[Collection entries]
::::
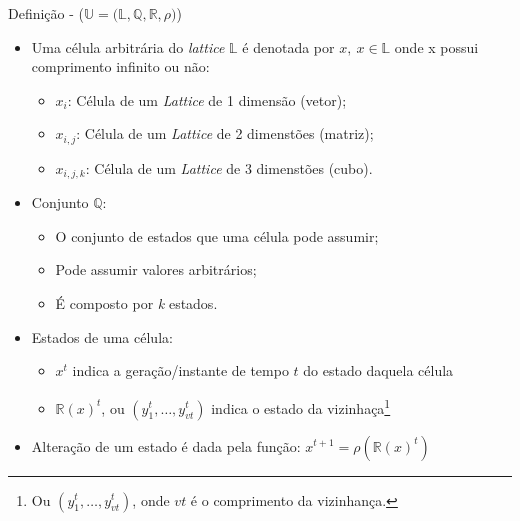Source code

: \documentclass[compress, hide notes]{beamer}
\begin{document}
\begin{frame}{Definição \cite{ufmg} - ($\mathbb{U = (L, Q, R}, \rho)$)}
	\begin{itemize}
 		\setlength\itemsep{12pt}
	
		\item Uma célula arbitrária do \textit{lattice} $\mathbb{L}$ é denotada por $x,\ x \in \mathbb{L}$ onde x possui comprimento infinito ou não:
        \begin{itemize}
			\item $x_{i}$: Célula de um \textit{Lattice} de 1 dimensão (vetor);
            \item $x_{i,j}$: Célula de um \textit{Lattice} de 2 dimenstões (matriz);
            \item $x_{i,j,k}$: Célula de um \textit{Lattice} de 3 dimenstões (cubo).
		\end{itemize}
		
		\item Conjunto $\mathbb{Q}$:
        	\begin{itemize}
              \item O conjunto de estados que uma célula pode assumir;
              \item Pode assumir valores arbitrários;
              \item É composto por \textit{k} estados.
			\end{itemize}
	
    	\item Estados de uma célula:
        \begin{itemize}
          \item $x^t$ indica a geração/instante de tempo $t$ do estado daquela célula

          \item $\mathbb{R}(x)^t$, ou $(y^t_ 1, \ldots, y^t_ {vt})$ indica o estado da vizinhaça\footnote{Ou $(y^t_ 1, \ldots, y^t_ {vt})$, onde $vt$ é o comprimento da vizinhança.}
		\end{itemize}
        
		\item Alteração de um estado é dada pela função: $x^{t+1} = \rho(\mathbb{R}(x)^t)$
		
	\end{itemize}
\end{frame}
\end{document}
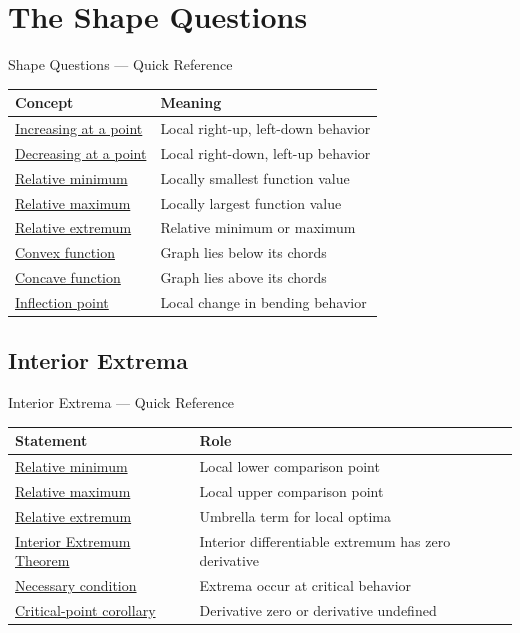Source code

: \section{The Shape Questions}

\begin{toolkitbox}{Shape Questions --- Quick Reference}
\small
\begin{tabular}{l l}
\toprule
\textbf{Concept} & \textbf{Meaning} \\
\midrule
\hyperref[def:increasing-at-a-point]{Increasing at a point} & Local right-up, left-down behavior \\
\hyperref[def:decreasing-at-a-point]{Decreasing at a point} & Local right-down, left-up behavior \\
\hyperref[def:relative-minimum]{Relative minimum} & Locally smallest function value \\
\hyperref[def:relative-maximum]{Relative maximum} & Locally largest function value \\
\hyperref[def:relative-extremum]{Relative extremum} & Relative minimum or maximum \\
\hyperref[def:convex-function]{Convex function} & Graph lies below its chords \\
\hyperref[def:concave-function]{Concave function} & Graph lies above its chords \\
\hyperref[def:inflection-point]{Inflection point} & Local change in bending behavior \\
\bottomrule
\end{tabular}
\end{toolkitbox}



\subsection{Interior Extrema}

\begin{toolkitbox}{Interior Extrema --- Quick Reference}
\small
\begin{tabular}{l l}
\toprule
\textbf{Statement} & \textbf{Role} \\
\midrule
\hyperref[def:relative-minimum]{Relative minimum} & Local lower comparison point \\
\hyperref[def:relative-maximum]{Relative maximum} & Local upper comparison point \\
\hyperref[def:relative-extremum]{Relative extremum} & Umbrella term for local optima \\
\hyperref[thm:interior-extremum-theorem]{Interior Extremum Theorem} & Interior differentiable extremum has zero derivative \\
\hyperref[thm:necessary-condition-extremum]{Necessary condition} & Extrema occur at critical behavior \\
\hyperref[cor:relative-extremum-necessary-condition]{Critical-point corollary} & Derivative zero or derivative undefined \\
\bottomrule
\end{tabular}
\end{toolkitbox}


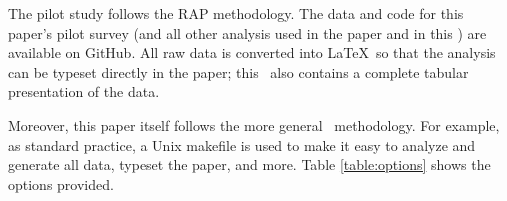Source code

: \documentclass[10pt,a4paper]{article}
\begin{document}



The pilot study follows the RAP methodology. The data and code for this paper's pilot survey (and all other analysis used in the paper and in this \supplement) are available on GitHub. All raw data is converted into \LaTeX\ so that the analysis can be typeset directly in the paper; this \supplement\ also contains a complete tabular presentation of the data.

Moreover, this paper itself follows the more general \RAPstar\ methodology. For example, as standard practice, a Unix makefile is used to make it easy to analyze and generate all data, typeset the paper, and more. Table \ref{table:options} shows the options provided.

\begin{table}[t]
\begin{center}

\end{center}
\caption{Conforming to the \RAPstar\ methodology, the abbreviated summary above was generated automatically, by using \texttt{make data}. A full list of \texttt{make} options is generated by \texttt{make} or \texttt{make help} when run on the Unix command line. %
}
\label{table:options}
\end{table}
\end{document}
::::
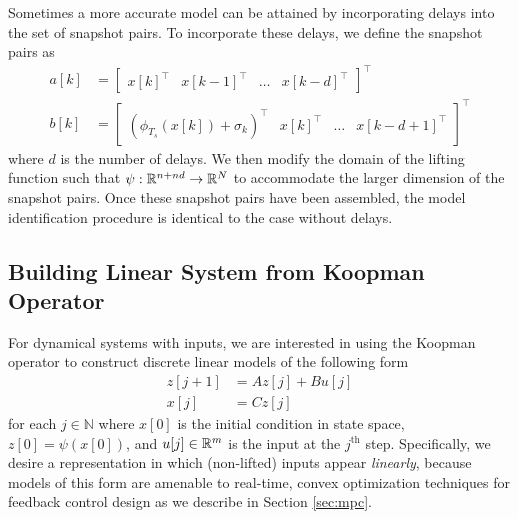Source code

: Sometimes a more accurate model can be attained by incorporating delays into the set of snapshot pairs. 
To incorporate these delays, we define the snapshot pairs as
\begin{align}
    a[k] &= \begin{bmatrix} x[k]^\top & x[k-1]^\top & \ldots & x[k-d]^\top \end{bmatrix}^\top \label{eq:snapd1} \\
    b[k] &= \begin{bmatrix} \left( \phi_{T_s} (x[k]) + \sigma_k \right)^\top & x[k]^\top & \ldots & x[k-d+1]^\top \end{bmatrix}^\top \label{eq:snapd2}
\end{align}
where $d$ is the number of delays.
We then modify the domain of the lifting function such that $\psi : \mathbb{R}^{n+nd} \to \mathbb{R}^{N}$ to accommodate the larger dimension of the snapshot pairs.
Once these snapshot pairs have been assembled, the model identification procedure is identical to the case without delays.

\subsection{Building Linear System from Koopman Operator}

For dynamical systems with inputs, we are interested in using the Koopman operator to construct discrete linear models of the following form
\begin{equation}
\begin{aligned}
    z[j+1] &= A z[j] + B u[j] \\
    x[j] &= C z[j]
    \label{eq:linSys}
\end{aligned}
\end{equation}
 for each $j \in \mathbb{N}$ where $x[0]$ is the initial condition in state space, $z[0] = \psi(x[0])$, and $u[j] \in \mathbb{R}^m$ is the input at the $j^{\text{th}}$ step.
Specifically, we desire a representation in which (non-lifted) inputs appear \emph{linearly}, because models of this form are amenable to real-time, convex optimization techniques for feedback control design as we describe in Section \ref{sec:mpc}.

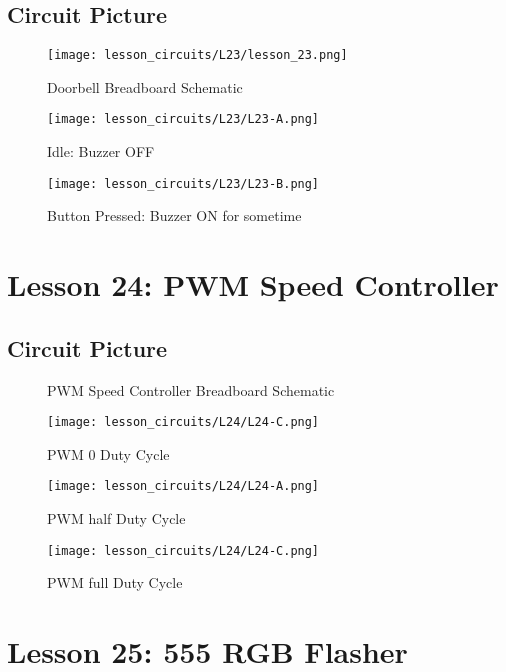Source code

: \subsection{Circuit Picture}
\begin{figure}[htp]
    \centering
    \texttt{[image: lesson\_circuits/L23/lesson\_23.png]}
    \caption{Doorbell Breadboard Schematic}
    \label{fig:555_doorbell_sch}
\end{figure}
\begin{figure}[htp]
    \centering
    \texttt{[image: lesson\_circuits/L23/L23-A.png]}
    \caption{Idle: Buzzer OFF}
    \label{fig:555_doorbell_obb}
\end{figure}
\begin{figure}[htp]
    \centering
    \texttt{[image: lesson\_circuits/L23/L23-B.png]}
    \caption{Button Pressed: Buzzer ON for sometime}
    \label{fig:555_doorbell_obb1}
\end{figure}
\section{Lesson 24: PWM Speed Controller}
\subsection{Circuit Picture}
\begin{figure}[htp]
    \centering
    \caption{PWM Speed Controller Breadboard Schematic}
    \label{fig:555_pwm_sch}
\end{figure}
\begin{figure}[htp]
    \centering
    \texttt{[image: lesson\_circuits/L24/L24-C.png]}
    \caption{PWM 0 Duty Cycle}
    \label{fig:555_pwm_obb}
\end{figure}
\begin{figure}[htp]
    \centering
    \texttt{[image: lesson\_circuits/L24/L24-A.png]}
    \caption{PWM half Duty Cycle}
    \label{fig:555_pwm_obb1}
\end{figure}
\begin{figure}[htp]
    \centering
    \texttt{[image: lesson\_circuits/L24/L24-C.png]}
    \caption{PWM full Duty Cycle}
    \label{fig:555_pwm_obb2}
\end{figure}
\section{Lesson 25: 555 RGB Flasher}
::::
▸ Work to be completed: Reproduce exactly the lines above starting at the line containing "derivative undefined \\" and ending at the line containing "The pilot study", including both, but not the pictures.

▸ Exercise output:
\hyperref[cor:relative-extremum-necessary-condition]{Critical-point corollary} & Derivative zero or derivative undefined \\
\bottomrule
\end{tabular}
\end{toolkitbox}


Source code

: \documentclass[10pt,a4paper]{article}
\begin{document}



The pilot study follows the RAP methodology. The data and code for this paper's pilot survey (and all other analysis used in the paper and in this \supplement) are available on GitHub. All raw data is converted into \LaTeX\ so that the analysis can be typeset directly in the paper; this \supplement\ also contains a complete tabular presentation of the data.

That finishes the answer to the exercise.